Plain-text document sources:
────────────────────

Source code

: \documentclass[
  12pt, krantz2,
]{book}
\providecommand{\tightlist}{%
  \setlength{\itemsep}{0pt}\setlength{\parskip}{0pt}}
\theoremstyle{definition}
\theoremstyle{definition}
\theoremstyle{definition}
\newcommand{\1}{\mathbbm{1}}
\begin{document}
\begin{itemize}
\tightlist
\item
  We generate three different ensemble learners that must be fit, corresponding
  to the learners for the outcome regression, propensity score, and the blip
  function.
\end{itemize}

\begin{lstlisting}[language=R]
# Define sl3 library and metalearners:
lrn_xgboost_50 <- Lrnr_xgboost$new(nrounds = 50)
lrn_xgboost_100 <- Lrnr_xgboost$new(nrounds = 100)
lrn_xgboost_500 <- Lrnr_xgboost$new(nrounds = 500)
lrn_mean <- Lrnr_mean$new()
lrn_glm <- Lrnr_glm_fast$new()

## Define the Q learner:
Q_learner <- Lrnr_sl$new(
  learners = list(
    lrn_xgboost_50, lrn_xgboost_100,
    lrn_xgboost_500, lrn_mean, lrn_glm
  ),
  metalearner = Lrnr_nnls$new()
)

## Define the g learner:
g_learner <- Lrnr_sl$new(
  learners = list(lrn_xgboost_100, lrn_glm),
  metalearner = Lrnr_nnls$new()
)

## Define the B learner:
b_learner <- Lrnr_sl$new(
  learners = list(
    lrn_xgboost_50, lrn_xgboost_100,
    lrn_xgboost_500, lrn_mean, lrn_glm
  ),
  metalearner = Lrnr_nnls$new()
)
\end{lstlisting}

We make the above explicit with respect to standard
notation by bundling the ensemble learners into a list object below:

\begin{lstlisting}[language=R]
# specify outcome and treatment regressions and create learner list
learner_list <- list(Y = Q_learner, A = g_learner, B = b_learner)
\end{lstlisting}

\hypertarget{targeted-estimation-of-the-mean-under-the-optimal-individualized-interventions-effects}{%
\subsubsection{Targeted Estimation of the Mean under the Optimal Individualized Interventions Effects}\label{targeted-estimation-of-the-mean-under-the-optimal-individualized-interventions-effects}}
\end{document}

────────────────────

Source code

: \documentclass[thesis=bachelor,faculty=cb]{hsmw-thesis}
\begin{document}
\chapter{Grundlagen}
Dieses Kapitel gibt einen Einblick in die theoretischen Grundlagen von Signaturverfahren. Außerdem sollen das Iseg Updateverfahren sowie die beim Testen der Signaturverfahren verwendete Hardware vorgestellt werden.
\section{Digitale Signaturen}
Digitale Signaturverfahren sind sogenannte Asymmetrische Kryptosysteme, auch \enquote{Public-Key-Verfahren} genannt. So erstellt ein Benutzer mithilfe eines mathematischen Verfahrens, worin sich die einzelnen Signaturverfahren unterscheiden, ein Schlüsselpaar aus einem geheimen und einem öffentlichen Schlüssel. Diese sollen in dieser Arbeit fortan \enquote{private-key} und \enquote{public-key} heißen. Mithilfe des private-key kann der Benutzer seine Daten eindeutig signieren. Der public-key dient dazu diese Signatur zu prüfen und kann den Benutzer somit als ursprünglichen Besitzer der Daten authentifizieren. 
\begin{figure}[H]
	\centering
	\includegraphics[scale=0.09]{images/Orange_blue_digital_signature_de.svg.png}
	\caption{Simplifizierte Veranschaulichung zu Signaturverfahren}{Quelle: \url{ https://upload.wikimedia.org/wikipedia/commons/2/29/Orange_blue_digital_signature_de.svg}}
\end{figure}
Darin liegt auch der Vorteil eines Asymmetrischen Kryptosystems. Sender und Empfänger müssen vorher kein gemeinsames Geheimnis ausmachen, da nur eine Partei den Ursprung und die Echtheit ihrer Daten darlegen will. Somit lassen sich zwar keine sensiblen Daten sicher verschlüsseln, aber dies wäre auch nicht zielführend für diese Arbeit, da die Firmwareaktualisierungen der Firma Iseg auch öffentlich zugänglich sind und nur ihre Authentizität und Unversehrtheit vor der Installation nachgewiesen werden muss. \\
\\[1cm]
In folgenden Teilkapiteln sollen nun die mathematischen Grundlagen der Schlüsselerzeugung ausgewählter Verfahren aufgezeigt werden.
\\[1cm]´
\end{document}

────────────────────

ASSIGNED TASK: The lines you need are those containing "mathematischen"; find them in the records and copy them.

RESULT:
Digitale Signaturverfahren sind sogenannte Asymmetrische Kryptosysteme, auch \enquote{Public-Key-Verfahren} genannt. So erstellt ein Benutzer mithilfe eines mathematischen Verfahrens, worin sich die einzelnen Signaturverfahren unterscheiden, ein Schlüsselpaar aus einem geheimen und einem öffentlichen Schlüssel. Diese sollen in dieser Arbeit fortan \enquote{private-key} und \enquote{public-key} heißen. Mithilfe des private-key kann der Benutzer seine Daten eindeutig signieren. Der public-key dient dazu diese Signatur zu prüfen und kann den Benutzer somit als ursprünglichen Besitzer der Daten authentifizieren. 
In folgenden Teilkapiteln sollen nun die mathematischen Grundlagen der Schlüsselerzeugung ausgewählter Verfahren aufgezeigt werden.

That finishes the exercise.